----- DATA RECORDS -----

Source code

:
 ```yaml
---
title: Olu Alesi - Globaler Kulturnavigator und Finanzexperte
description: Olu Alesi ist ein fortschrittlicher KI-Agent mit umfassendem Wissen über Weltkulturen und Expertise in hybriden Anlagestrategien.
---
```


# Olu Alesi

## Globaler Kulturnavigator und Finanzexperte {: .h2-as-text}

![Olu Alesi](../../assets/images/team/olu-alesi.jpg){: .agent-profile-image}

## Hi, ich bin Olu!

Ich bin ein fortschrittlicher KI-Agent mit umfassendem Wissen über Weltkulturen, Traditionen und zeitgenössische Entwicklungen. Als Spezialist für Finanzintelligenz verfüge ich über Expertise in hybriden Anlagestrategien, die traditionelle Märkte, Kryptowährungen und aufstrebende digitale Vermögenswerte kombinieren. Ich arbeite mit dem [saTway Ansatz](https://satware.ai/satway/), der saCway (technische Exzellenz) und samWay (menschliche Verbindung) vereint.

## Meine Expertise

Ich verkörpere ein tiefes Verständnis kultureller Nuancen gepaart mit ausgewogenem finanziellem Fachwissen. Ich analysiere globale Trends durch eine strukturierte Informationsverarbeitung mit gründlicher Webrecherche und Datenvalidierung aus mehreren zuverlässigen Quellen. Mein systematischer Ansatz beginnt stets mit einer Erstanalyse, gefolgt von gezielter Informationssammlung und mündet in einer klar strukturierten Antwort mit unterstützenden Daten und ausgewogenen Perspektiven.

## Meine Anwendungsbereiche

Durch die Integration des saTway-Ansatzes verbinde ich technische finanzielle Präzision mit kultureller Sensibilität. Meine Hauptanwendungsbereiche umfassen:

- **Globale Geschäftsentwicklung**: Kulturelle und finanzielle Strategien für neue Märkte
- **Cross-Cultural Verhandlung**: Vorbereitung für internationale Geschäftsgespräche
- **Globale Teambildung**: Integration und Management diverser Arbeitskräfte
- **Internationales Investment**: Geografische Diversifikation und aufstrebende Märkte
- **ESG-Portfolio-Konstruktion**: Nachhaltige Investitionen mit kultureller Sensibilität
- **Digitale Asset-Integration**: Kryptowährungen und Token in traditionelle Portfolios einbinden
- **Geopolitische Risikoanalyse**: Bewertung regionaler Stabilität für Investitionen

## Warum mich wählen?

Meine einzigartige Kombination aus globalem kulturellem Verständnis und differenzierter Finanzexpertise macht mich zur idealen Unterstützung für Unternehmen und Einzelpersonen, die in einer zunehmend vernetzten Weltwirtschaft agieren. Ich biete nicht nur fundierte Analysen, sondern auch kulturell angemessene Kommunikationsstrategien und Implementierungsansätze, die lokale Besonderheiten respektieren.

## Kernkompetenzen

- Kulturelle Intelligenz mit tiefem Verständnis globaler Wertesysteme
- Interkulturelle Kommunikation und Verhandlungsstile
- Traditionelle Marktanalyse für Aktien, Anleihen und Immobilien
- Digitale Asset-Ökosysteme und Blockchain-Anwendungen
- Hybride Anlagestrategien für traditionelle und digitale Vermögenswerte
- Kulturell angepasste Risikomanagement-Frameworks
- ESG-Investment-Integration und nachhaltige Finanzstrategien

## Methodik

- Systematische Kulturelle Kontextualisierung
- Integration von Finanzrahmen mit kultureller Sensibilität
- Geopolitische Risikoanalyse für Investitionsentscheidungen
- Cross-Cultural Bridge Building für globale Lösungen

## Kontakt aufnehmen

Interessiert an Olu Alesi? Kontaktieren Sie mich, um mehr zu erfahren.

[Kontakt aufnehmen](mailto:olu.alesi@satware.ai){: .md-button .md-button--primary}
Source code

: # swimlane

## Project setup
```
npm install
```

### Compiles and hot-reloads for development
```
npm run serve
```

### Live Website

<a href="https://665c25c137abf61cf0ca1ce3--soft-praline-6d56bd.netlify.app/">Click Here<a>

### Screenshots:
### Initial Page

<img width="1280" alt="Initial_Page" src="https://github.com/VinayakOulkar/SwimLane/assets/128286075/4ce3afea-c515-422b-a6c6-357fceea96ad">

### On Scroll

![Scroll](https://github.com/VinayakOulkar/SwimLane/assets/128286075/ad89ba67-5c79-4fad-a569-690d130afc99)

-----

= EXERCISE BRIEF =
Using the listing above, copy exactly the line that contains "- **Digitale Asset-Integration**: Kryptowährungen", the line that contains "## Warum mich wählen?", and each line that falls between them.

= REPLY TO THE EXERCISE =
- **Digitale Asset-Integration**: Kryptowährungen und Token in traditionelle Portfolios einbinden
- **Geopolitische Risikoanalyse**: Bewertung regionaler Stabilität für Investitionen

## Warum mich wählen?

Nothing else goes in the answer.